A cyber-physical prototype system in augmented reality using RGB-D camera for CNC machining simulation

Numerical control (NC) codes verification is an important issue in computer numerical control (CNC) machining simulation because wrong NC codes will lead to the workpiece scrap and collision. The NC code verification methods both in physical space and cyber space (such as 3D computer graphics environment) have been widely investigated in recent years. However, physical verification methods have the problems that the simulation takes time and improper operations may cause danger. On the other hand, cyber verification methods only support some types of machines and cannot reflect the actual conditions of machine tools. This study proposes a cyber-physical prototype system for NC codes verification and CNC machining simulation. Based on the RGB-D camera, the depth-to-stereo model is constructed to obtain the 3D information in images.

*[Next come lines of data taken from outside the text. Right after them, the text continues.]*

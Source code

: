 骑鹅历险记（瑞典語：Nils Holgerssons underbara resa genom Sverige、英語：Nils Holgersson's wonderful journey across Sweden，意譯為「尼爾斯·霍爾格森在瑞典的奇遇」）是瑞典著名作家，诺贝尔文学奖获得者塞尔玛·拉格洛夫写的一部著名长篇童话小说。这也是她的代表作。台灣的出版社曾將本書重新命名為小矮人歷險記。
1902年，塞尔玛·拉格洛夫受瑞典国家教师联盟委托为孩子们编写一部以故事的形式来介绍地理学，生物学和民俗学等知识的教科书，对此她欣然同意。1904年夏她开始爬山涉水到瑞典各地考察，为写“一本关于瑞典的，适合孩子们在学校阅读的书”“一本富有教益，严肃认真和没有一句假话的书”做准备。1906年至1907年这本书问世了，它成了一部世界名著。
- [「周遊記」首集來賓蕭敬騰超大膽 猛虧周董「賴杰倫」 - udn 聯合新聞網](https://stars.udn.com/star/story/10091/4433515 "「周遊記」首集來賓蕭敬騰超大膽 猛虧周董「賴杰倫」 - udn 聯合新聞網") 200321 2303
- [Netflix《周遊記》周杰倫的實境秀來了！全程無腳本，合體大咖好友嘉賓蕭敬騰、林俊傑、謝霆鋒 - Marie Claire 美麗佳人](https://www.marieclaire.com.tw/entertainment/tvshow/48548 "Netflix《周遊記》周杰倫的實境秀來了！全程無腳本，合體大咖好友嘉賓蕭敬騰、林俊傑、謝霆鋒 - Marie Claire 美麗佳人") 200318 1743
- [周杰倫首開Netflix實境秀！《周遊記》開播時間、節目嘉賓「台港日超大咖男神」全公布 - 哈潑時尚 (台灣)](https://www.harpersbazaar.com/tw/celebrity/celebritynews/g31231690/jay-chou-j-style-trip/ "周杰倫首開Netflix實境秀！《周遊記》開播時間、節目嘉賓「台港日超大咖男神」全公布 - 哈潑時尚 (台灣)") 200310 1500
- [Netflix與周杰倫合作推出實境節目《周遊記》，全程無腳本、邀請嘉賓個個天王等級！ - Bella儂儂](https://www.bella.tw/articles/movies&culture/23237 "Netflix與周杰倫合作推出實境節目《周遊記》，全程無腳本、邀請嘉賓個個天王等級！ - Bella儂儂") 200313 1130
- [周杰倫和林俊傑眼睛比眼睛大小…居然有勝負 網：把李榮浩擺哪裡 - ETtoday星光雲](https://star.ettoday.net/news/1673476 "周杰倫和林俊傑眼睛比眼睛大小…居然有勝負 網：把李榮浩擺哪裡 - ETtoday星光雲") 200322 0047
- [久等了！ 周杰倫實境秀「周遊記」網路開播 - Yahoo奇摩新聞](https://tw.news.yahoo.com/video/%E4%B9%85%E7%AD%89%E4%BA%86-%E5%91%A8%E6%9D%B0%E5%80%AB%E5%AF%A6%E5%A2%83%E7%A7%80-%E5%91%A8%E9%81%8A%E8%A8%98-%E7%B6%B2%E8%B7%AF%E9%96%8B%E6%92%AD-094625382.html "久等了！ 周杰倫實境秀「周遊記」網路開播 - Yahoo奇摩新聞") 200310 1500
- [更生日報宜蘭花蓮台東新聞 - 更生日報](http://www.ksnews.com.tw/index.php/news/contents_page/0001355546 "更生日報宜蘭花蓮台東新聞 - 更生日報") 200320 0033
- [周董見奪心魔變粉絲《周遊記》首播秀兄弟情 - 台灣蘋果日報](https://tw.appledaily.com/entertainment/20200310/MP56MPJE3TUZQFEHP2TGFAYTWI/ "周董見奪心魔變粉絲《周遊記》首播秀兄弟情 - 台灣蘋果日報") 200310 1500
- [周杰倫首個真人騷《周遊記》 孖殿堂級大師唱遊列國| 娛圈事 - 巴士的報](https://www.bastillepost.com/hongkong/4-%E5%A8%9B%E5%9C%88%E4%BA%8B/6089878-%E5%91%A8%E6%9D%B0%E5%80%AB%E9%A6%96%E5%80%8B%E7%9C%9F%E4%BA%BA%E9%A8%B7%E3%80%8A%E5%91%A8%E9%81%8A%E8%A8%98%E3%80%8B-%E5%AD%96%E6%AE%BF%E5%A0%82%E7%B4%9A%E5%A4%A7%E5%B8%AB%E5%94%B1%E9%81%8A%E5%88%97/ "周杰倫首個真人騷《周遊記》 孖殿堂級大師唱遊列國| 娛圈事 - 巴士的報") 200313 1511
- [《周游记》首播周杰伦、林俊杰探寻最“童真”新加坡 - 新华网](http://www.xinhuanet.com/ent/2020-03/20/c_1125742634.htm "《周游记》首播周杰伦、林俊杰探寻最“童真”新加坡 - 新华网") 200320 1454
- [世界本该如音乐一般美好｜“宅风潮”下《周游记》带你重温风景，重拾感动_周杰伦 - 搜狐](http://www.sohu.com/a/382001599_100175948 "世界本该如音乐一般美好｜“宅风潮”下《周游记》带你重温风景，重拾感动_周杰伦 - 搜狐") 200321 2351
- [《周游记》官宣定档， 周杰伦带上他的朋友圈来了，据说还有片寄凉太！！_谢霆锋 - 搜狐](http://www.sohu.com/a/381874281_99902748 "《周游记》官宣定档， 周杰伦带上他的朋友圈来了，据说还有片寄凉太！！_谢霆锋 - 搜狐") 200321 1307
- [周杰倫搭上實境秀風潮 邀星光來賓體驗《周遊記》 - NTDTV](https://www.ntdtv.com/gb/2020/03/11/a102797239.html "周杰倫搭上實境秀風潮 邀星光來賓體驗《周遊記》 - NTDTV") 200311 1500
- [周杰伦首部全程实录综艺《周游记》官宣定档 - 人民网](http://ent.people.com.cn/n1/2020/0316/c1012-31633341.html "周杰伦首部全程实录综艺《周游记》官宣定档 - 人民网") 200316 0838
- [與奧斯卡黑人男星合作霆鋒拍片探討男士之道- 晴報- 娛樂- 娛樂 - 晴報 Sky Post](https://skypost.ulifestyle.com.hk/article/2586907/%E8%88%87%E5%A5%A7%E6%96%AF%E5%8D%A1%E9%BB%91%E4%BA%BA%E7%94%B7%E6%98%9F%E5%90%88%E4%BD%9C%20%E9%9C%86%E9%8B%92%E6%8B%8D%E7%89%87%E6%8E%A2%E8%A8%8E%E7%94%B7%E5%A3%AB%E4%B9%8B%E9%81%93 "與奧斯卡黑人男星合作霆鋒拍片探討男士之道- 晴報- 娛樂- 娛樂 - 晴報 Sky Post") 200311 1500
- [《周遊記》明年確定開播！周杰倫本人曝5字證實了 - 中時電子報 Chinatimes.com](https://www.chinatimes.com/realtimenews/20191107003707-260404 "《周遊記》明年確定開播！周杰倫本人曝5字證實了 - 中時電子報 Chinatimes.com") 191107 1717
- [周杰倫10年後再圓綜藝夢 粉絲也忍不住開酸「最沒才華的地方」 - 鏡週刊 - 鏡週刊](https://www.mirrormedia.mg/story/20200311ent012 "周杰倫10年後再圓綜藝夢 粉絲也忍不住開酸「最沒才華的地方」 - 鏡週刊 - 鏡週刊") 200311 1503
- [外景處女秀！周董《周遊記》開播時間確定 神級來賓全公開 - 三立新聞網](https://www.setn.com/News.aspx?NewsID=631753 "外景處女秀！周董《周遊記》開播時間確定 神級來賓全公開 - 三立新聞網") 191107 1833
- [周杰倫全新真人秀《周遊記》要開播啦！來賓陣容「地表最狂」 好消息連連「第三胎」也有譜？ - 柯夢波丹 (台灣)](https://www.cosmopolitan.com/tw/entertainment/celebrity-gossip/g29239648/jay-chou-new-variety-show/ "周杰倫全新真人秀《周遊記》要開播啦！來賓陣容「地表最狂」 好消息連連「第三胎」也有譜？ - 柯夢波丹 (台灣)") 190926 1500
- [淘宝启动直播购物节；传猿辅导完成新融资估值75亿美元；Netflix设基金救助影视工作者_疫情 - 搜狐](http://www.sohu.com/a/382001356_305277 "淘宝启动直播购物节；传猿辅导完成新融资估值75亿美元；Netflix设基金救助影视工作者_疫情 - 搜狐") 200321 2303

Without connecting with the CNC controller, the cutting tool and workpiece coordinate system (WCS) movement information in physical space can be got from images captured by the RGB-D camera through a convolutional neural network (CNN). Workpiece size and NC codes are imported into cyber space to render virtual workpiece with augmented reality (AR) technology. So that the operator can directly see the virtual workpiece in the physical machining scene. The virtual workpiece is machined by the cyber-physical system according to cutting tool movement in physical space. This research further confirms the feasibility of using computer vision (CV) methods to build the cyber-physical CNC simulation system based on an RGB-D camera. The potential application of the system is to obtain simulation results from CNC machine tools (especially those that are forbidden to connect the controller) and transfer the machining results to the Internet of Things (IoT).